Key features of the charities framework

Choice in relation to publicity

For those wishing to have no public profile for their philanthropy and not seeking public donations, they can utilise a trust with no public registration. For those aiming to raise funds from the public, different types of vehicle are available and registration under the Charities Law in the general section of the register will be necessary.


In addition to the general section of the register of charities noted above, a restricted section is also available for structures that do not solicit donations from the public (i.e. for private wealth funded philanthropy) and may be of interest to those who would like to use a formal label of ‘charity’ but who are providing funding through their own money and want a lower public profile.


A Charity Commissioner providing guidance, oversight and supervision of the sector.


A statutory charity test determined by the Charity Commissioner for all registered charities, which guarantees that a registered charity can only have charitable purposes (or purposes that are purely ancillary or incidental to any of its charitable purposes) and must provide public benefit.

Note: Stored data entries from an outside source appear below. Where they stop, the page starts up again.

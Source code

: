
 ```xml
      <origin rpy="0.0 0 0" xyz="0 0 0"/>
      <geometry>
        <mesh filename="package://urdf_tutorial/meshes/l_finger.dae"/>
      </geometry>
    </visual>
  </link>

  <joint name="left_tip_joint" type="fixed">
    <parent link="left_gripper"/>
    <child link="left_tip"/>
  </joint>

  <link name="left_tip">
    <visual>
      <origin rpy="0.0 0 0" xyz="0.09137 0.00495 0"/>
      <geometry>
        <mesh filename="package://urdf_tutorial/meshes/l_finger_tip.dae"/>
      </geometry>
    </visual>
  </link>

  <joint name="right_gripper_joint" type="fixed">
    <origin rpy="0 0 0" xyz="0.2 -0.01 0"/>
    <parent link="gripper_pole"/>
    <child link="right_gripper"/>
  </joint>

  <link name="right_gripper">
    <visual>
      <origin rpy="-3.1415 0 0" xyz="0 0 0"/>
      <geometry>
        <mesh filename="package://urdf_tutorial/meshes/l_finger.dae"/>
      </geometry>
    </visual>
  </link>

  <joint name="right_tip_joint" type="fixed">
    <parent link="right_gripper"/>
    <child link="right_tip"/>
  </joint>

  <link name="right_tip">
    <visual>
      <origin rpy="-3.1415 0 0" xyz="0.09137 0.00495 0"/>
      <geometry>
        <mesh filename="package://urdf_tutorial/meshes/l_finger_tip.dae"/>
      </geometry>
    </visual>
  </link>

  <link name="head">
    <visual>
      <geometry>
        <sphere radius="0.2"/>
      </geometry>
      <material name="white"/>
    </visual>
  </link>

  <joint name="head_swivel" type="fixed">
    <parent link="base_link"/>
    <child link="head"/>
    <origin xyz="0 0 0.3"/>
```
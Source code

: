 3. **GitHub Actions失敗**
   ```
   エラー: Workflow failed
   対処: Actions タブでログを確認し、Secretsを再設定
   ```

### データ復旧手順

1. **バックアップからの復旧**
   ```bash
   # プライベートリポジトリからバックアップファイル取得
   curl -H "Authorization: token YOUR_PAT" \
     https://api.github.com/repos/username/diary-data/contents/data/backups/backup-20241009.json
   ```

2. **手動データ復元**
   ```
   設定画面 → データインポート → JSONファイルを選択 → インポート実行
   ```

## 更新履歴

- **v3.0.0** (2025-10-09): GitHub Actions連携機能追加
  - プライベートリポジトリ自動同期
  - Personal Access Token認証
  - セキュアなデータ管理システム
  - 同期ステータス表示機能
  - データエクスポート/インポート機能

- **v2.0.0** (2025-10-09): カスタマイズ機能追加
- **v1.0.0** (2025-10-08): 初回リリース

A tax neutral environment in which to establish structures and an entitlement for registered charities to receive charitable tax reliefs (including on income tax, GST, stamp duty and income tax recovery on certain donations).

Modern framework

Registered charities have a modern definition of ‘charitable purposes’ to include the advancement of public participation in sport and environmental protection and improvement.


Statutory requirements for the governors of a charity (e.g. trustees, directors or foundation council members) to ensure the charity acts in accordance with the law, pursues the stated charitable purposes and delivers public benefit.


Restrictions on the use of the term ‘charity’, with only registered charities (or certain overseas charities) being able to call themselves a ‘charity’.

Public protection

Jersey also has a registration regime for Non-Profit Organisations which aims to protect the third sector from money laundering and criminal financing.